Abstract

Objectives: Leptin and adiponectin are adipose-derived immune modulators (adipokines) that may contribute to SLE pathology and symptoms. This study aimed to evaluate the associations of serum adiponectin and leptin with clinical manifestations and disease activity in SLE patients. Methods: This is a case control study, where 70 SLE patients and 50 age- and sex-matched healthy controls were enrolled from the Rheumatology and Rehabilitation Department of Beni-Suef University Hospital from June 2020 till April 2022. The SLE disease activity index (SLEDAI) and Systemic Lupus International Collaborative clinics/America Collage of Rheumatology damage index were used to assess disease severity. Laboratory parameters including erythrocyte sedimentation rate (ESR) and serum concentrations of antinuclear antibody (ANA), anti-double stranded DNA, complement 3 and 4, lipids, and C-reactive protein (CRP) were measured and compared between SLE and control groups. Serum adiponectin and leptin were also measured by enzyme-linked immunosorbent assays (ELISA).

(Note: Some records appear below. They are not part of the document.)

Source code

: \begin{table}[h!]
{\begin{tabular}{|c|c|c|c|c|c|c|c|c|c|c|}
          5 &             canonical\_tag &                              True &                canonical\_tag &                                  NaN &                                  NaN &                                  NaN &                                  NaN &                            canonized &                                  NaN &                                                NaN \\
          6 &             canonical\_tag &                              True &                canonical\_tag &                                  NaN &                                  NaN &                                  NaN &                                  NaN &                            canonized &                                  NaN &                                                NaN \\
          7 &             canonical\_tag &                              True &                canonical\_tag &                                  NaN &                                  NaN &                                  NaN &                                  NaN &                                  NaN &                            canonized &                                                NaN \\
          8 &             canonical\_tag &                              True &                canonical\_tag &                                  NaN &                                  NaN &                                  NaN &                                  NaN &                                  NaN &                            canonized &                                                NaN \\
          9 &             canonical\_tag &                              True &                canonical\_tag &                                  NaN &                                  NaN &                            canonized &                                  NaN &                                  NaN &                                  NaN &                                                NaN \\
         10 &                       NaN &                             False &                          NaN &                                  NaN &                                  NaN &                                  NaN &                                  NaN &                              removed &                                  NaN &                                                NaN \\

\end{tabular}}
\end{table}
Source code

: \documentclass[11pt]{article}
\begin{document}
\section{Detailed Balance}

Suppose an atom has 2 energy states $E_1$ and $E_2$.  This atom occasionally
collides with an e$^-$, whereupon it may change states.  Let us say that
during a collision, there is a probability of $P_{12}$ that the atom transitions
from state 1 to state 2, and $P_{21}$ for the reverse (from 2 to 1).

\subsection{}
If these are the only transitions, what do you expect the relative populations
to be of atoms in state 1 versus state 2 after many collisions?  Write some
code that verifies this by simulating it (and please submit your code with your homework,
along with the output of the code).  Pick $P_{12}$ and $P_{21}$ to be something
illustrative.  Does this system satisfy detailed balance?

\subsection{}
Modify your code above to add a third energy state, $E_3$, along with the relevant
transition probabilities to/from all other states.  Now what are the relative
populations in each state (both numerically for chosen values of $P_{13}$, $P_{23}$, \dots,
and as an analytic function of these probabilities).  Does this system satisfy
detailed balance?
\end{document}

Results: Compared to healthy controls, SLE patients exhibited significantly greater serum leptin (21.1 vs 3.9ng/mL, p < 0.001) and adiponectin (18.1 vs 4.8ng/mL, p < 0.001), and both values were positively correlated with SLEDAI scores (p = 0.048 and 0.042). Higher serum leptin was significantly associated with lupus nephritis (LN) (p = 0.048) as well as greater body mass index (p = 0.010), ESR (p = 0.002), serum CRP (p = 0.003), total cholesterol (p = 0.013), and uric acid (p = 0.002), while higher adiponectin was significantly associated with LN (p = 0.046). Conclusion: Serum leptin and adiponectin levels are associated with the clinical and pathological manifestations of SLE, suggesting direct involvement in disease progression and utility as diagnostic biomarkers and therapeutic targets.